We are acutely aware of the history of dominant science and technology as emergent from oppressive systems and extractive practices. Thus, we see an even greater urgency to suss out modes of engagement with technologies that are not rooted in oppression and extraction, not used as instruments of surveillance and conquest. We seek to turn to technologies that work in the service of identifying, preventing, and undoing harm and seeking deeper healing.
To reach this goal, we are pointing out two objectives:
- Opening up the definitions and uses of technologies to understand how every person comes into the room with a set of tools that are needed to work against the climate catastrophe
- Honing these tools and add to them technologies that have proven to work in the service of collective/collaborative work to identify, alarm against, and prevent the effects of the climate catastrophe by collecting data in ways that go with the patterns of the natural world on the planet.
Through the formulation of these protocols, we are going to expand on the sense of an interconnection with the world around us and how our bodies are in relationship with the elements of the planet. With accelerated pollution of our environment, it becomes harder for our senses to identify more nuanced factors.
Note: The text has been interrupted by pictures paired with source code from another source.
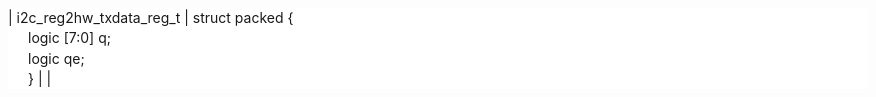 | i2c_reg2hw_txdata_reg_t            | struct packed {<br><span style="padding-left:20px">     logic [7:0]  q;<br><span style="padding-left:20px">     logic        qe;<br><span style="padding-left:20px">   }                                                                                                                                                                                                                                                                                                                                                                                                                                                                                                                                                                                                                                                                                                                                                                                                                                                                                                                                                                                                                                                                                                                                                                                                                                                                                                                                                                                                                                                                                                                                                                                                                                                                                                                                                                                                                                                                                                                                                                                                                                                                                                                                                                                                                                                                                                                                                                                                                                                                                                                                                                                                                                                                                                                                                                                                                                                                                                                                                                                                                                                                                                                                                                                                                                                                                                                                                                                                                                                                                                                                                                                                                                                                                          |                      |
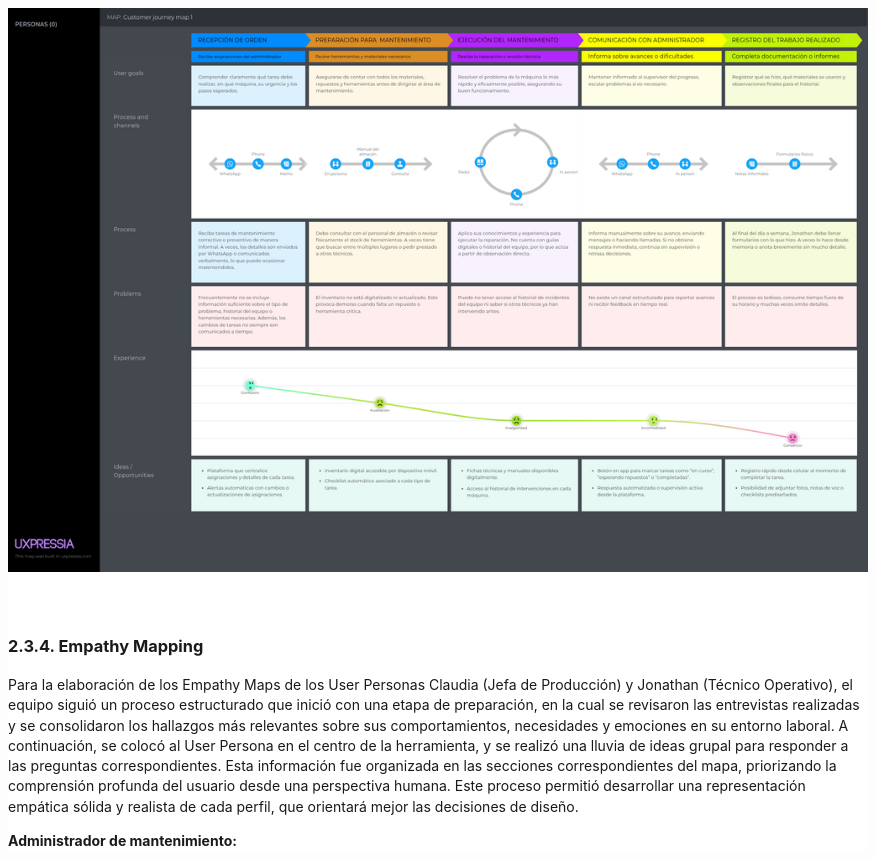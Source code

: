 <img src="img/user-journeymapping/journeymapTec.png"></img>

<br>

### 2.3.4. Empathy Mapping

Para la elaboración de los Empathy Maps de los User Personas Claudia (Jefa de Producción) y Jonathan (Técnico Operativo), el equipo siguió un proceso estructurado que inició con una etapa de preparación, en la cual se revisaron las entrevistas realizadas y se consolidaron los hallazgos más relevantes sobre sus comportamientos, necesidades y emociones en su entorno laboral. A continuación, se colocó al User Persona en el centro de la herramienta, y se realizó una lluvia de ideas grupal para responder a las preguntas correspondientes. Esta información fue organizada en las secciones correspondientes del mapa, priorizando la comprensión profunda del usuario desde una perspectiva humana. Este proceso permitió desarrollar una representación empática sólida y realista de cada perfil, que orientará mejor las decisiones de diseño.

**Administrador de mantenimiento:**
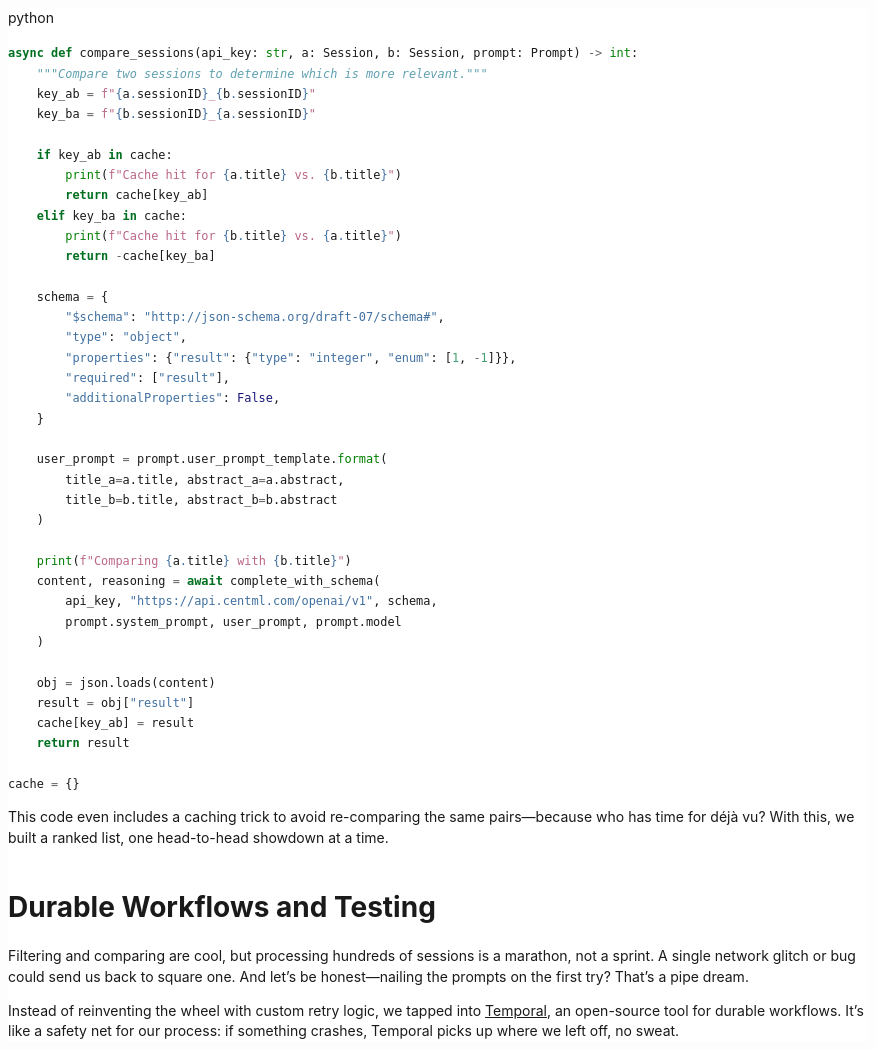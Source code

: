 python

```python
async def compare_sessions(api_key: str, a: Session, b: Session, prompt: Prompt) -> int:
    """Compare two sessions to determine which is more relevant."""
    key_ab = f"{a.sessionID}_{b.sessionID}"
    key_ba = f"{b.sessionID}_{a.sessionID}"

    if key_ab in cache:
        print(f"Cache hit for {a.title} vs. {b.title}")
        return cache[key_ab]
    elif key_ba in cache:
        print(f"Cache hit for {b.title} vs. {a.title}")
        return -cache[key_ba]

    schema = {
        "$schema": "http://json-schema.org/draft-07/schema#",
        "type": "object",
        "properties": {"result": {"type": "integer", "enum": [1, -1]}},
        "required": ["result"],
        "additionalProperties": False,
    }

    user_prompt = prompt.user_prompt_template.format(
        title_a=a.title, abstract_a=a.abstract,
        title_b=b.title, abstract_b=b.abstract
    )

    print(f"Comparing {a.title} with {b.title}")
    content, reasoning = await complete_with_schema(
        api_key, "https://api.centml.com/openai/v1", schema,
        prompt.system_prompt, user_prompt, prompt.model
    )

    obj = json.loads(content)
    result = obj["result"]
    cache[key_ab] = result
    return result

cache = {}
```

This code even includes a caching trick to avoid re-comparing the same pairs—because who has time for déjà vu? With this, we built a ranked list, one head-to-head showdown at a time.

# Durable Workflows and Testing

Filtering and comparing are cool, but processing hundreds of sessions is a marathon, not a sprint. A single network glitch or bug could send us back to square one. And let’s be honest—nailing the prompts on the first try? That’s a pipe dream.

Instead of reinventing the wheel with custom retry logic, we tapped into [Temporal](https://temporal.io/), an open-source tool for durable workflows. It’s like a safety net for our process: if something crashes, Temporal picks up where we left off, no sweat.

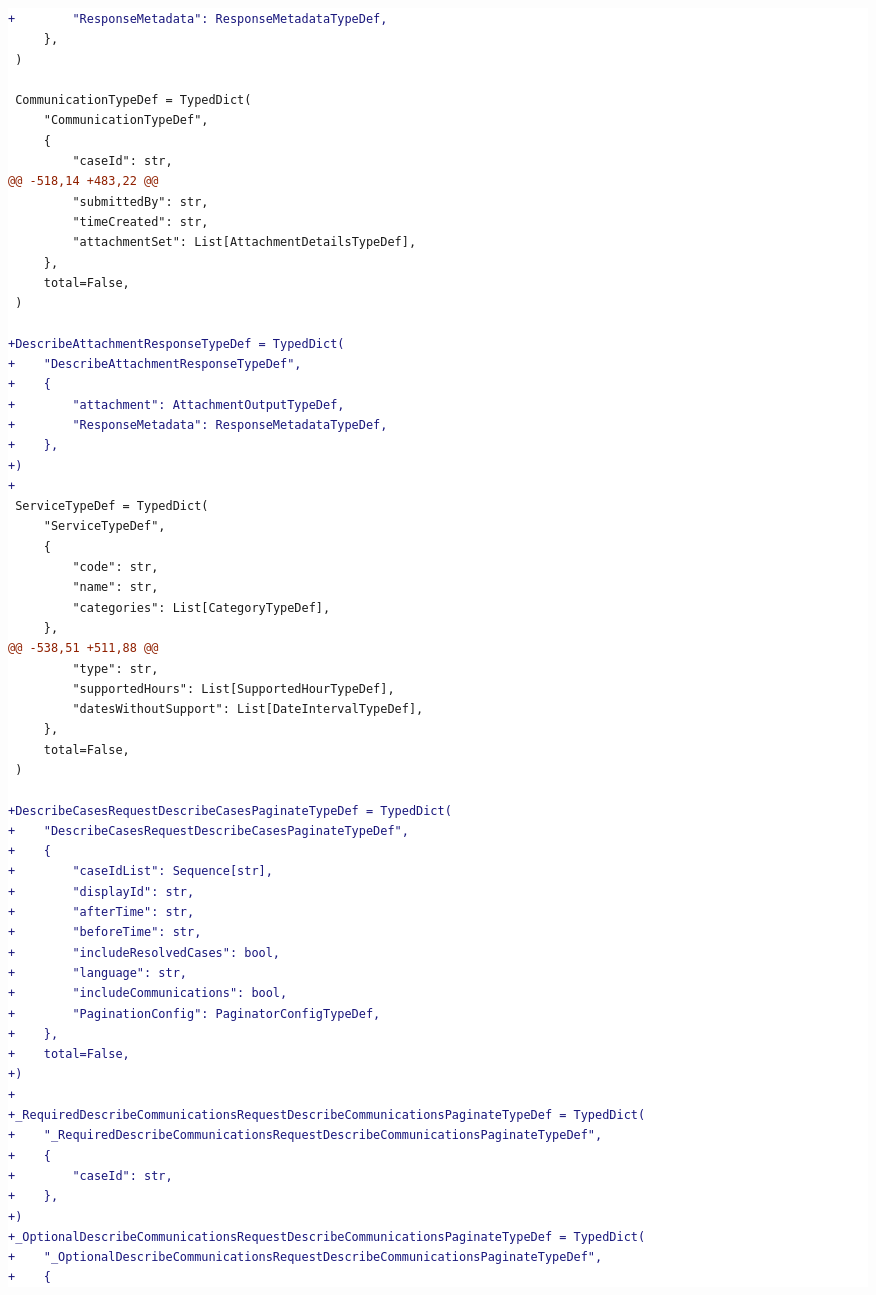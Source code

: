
 ```diff
+        "ResponseMetadata": ResponseMetadataTypeDef,
     },
 )
 
 CommunicationTypeDef = TypedDict(
     "CommunicationTypeDef",
     {
         "caseId": str,
@@ -518,14 +483,22 @@
         "submittedBy": str,
         "timeCreated": str,
         "attachmentSet": List[AttachmentDetailsTypeDef],
     },
     total=False,
 )
 
+DescribeAttachmentResponseTypeDef = TypedDict(
+    "DescribeAttachmentResponseTypeDef",
+    {
+        "attachment": AttachmentOutputTypeDef,
+        "ResponseMetadata": ResponseMetadataTypeDef,
+    },
+)
+
 ServiceTypeDef = TypedDict(
     "ServiceTypeDef",
     {
         "code": str,
         "name": str,
         "categories": List[CategoryTypeDef],
     },
@@ -538,51 +511,88 @@
         "type": str,
         "supportedHours": List[SupportedHourTypeDef],
         "datesWithoutSupport": List[DateIntervalTypeDef],
     },
     total=False,
 )
 
+DescribeCasesRequestDescribeCasesPaginateTypeDef = TypedDict(
+    "DescribeCasesRequestDescribeCasesPaginateTypeDef",
+    {
+        "caseIdList": Sequence[str],
+        "displayId": str,
+        "afterTime": str,
+        "beforeTime": str,
+        "includeResolvedCases": bool,
+        "language": str,
+        "includeCommunications": bool,
+        "PaginationConfig": PaginatorConfigTypeDef,
+    },
+    total=False,
+)
+
+_RequiredDescribeCommunicationsRequestDescribeCommunicationsPaginateTypeDef = TypedDict(
+    "_RequiredDescribeCommunicationsRequestDescribeCommunicationsPaginateTypeDef",
+    {
+        "caseId": str,
+    },
+)
+_OptionalDescribeCommunicationsRequestDescribeCommunicationsPaginateTypeDef = TypedDict(
+    "_OptionalDescribeCommunicationsRequestDescribeCommunicationsPaginateTypeDef",
+    {
```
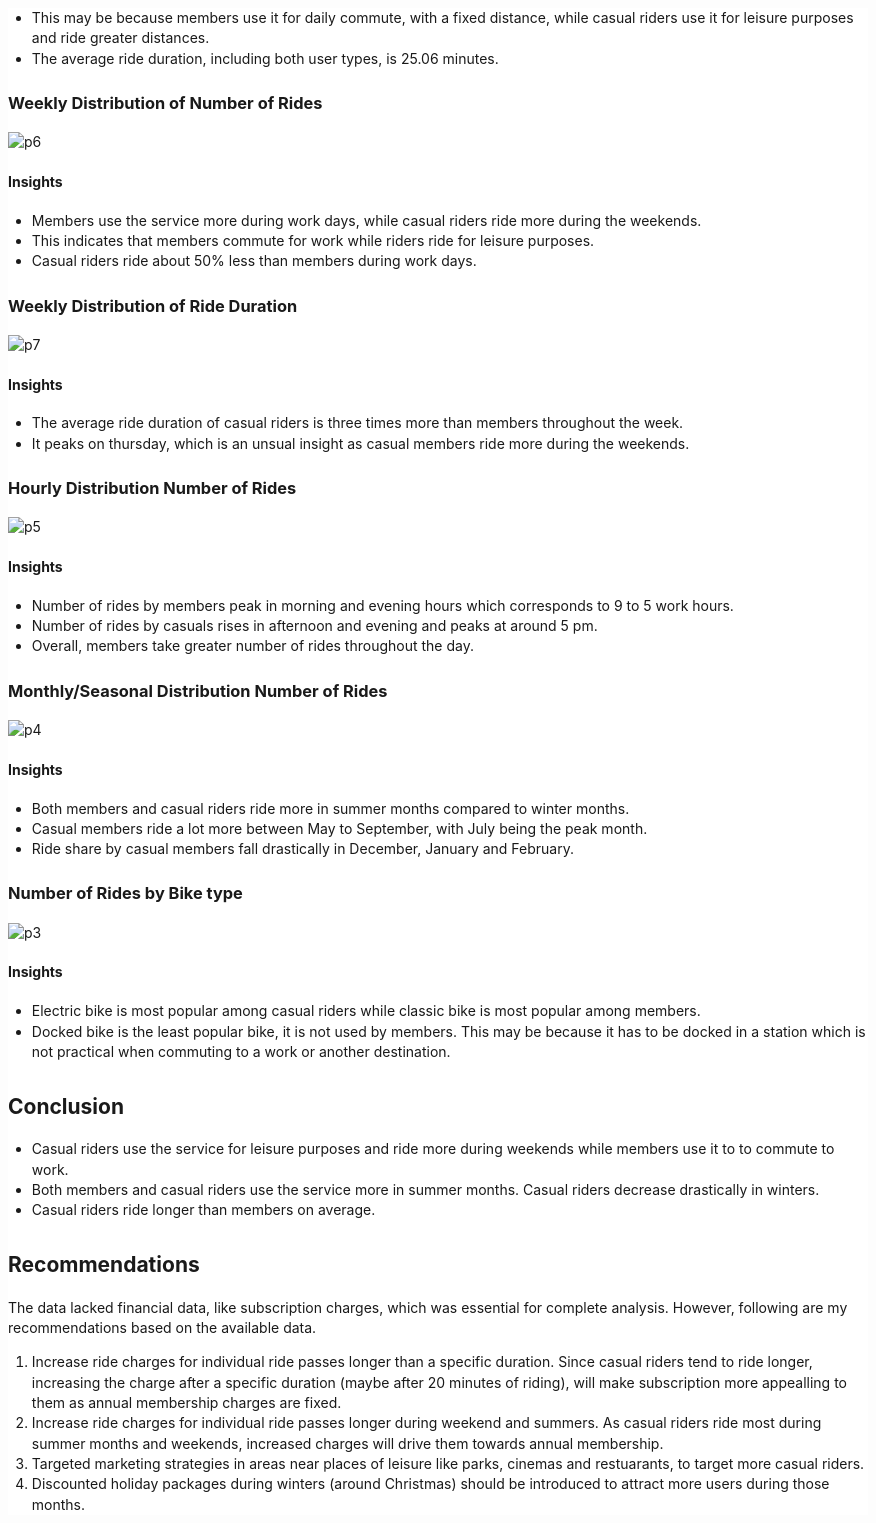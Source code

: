 - This may be because members use it for daily commute, with a fixed distance, while casual riders use it for leisure purposes and ride greater distances.
- The average ride duration, including both user types, is 25.06 minutes.
### Weekly Distribution of Number of Rides
![p6](https://user-images.githubusercontent.com/123550154/223110453-8dc24ec7-d00c-4509-8362-30b2c6af3dcd.png)
#### Insights
- Members use the service more during work days, while casual riders ride more during the weekends.
- This indicates that members commute for work while riders ride for leisure purposes.
- Casual riders ride about 50% less than members during work days.
### Weekly Distribution of Ride Duration
![p7](https://user-images.githubusercontent.com/123550154/223110308-a6f13ba8-c8ab-4c3b-b0f8-925d3cb12fc1.png)
#### Insights
- The average ride duration of casual riders is three times more than members throughout the week.
- It peaks on thursday, which is an unsual insight as casual members ride more during the weekends.
### Hourly Distribution Number of Rides
![p5](https://user-images.githubusercontent.com/123550154/223110359-fd159fbc-f86d-4eb6-89f8-8e563d1c6a1d.png)
#### Insights
- Number of rides by members peak in morning and evening hours which corresponds to 9 to 5 work hours.
- Number of rides by casuals rises in afternoon and evening and peaks at around 5 pm.
- Overall, members take greater number of rides throughout the day.
### Monthly/Seasonal Distribution Number of Rides
![p4](https://user-images.githubusercontent.com/123550154/223110060-12b7b5b4-39c0-4be0-b337-fe8428c83244.png)
#### Insights
- Both members and casual riders ride more in summer months compared to winter months.
- Casual members ride a lot more between May to September, with July being the peak month.
- Ride share by casual members fall drastically in December, January and February.
### Number of Rides by Bike type
![p3](https://user-images.githubusercontent.com/123550154/223109993-2ab0f622-e695-44ab-b982-758ee00a4eb8.png)
#### Insights
- Electric bike is most popular among casual riders while classic bike is most popular among members.
- Docked bike is the least popular bike, it is not used by members. This may be because it has to be docked in a station which is not practical when commuting to a work or another destination.
## Conclusion
- Casual riders use the service for leisure purposes and ride more during weekends while members use it to to commute to work.
- Both members and casual riders use the service more in summer months. Casual riders decrease drastically in winters.
- Casual riders ride longer than members on average.
## Recommendations
The data lacked financial data, like subscription charges, which was essential for complete analysis. However, following are my recommendations based on the available data.
1. Increase ride charges for individual ride passes longer than a specific duration. Since casual riders tend to ride longer, increasing the charge after a specific duration (maybe after 20 minutes of riding), will make subscription more appealling to them as annual membership charges are fixed.
2. Increase ride charges for individual ride passes longer during weekend and summers. As casual riders ride most during summer months and weekends, increased charges will drive them towards annual membership.
3. Targeted marketing strategies in areas near places of leisure like parks, cinemas and restuarants, to target more casual riders.
4. Discounted holiday packages during winters (around Christmas) should be introduced to attract more users during those months.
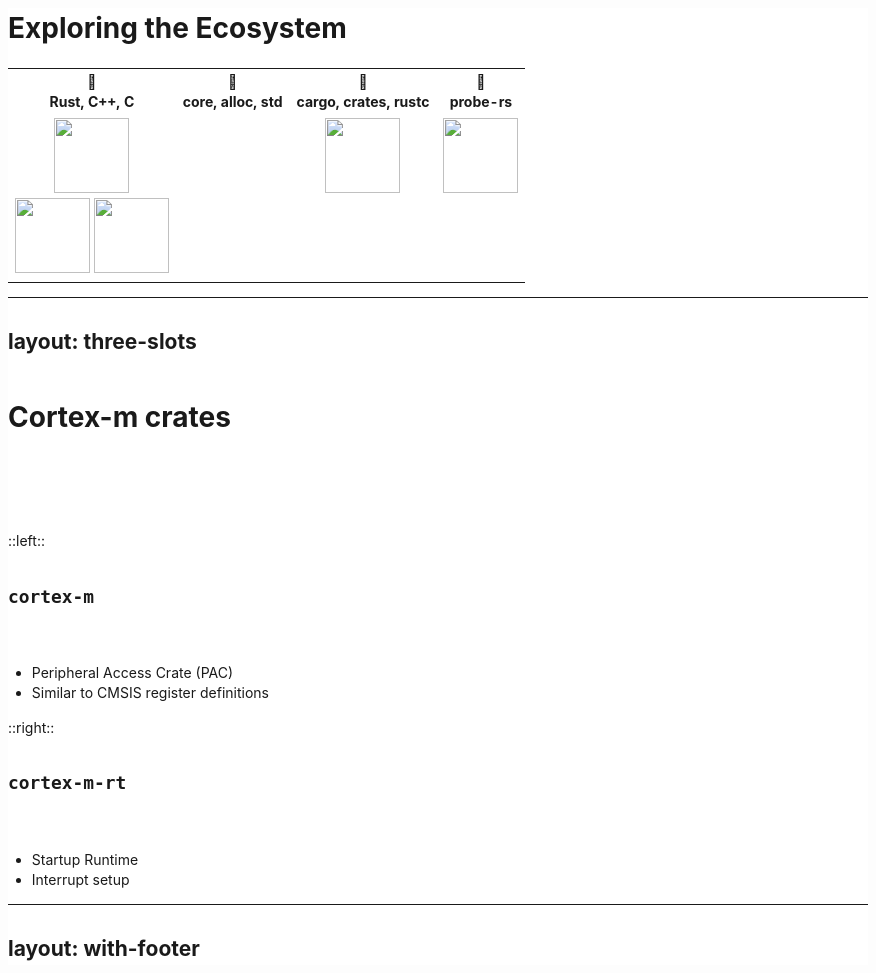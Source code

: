 # Exploring the Ecosystem

<table class="horizontal">
<tr>
    <th><center>🔸<br/><strong>Rust, C++, C</strong></center></th>
    <th><center>🔸<br/><strong>core, alloc, std</strong></center></th>
    <th><center>🔸<br/><strong>cargo, crates, rustc</strong></center></th>
    <th><center>🔸<br/><strong>probe-rs</strong></center></th>
</tr>
<tr>
    <td>
        <center><img src="https://foundation.rust-lang.org/img/rust-logo-blk.svg" width="75" height="75"></center>
        <center>
            <img style="display:inline-block" src="https://upload.wikimedia.org/wikipedia/commons/1/18/ISO_C%2B%2B_Logo.svg" width="75" height="75">
            <img style="display:inline-block" src="https://upload.wikimedia.org/wikipedia/commons/1/19/C_Logo.png" width="75" height="75">
        </center>
    </td>
    <td></td>
    <td><center><img src="https://foundation.rust-lang.org/img/cargo.png" width="75" height="75"></center></td>
    <td><center><img src="https://probe.rs/images/banner.svg" width="75" height="75"></center></td>
</tr>
</table>

---
layout: three-slots
---

# Cortex-m crates

<br/><br/><br/>

::left::
## `cortex-m`
<br/>

- Peripheral Access Crate (PAC)
- Similar to CMSIS register definitions

::right::
## `cortex-m-rt`
<br/>

- Startup Runtime
- Interrupt setup

---
layout: with-footer
---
The effects of polluted water sources, aerosoles, and gasses in the air build up and unfold their toxic, health-jeopardizing effects only gradually. Wildfires, micro particles in the water, dust and sand storms, are disruptive and destructive responses to disruption and destruction. Beyond the immediate damage they create that can be readily identified and mitigated, these catastrophes create slow, long-lasting health effects that might be only noticed when it is much too late. Against this backdrop, we are turning toward technologies that deepen and sharpen our senses, and help create a deeper, sharper gaze by employing many eyes, ears, noses, and lungs, through community research and science that allows for a more holistic look at environmental change and catastrophe, both in the midst and the aftermath of it. We point to technologies that can function to indicate/can safeguard us, as early warning signals that can empower us to tell more powerful stories and hold the ones in power accountable for their in/action in response to climate change. Environmental sensing and data tracking is quickly growing as community technology as it becomes more affordable, smaller, and easy to deploy on a hyperlocal scale. This allows for a clear view on how certain communities are more impacted by environmental hazards and foreground the ways in which communities can create and monitor their own data.
Relations as technologies:
I am thinking about relations as arms, legs, pieces of a digestive system, eyes, ears, skin, fingertips – my relationships allow me to see more, sense more, hear more, notice more, tap into different places, energies, and assemble different perspectives. I feel like I am closer to the world through the connections with humans and non-humans that have their own relations to the world in their own right. All of my knowledge comes from somewhere, from a context, from the people before me, from the people next to me. Referring to them not only makes my location in the world visible and understandable, through the emphasis of a collaborative practice, I am also countering the idea of a single, universal genius or that anything can be done by oneself. Therefore, I am using relations as mapping tools and bridges: all the connections that make this syllabus/curriculum and informed my work.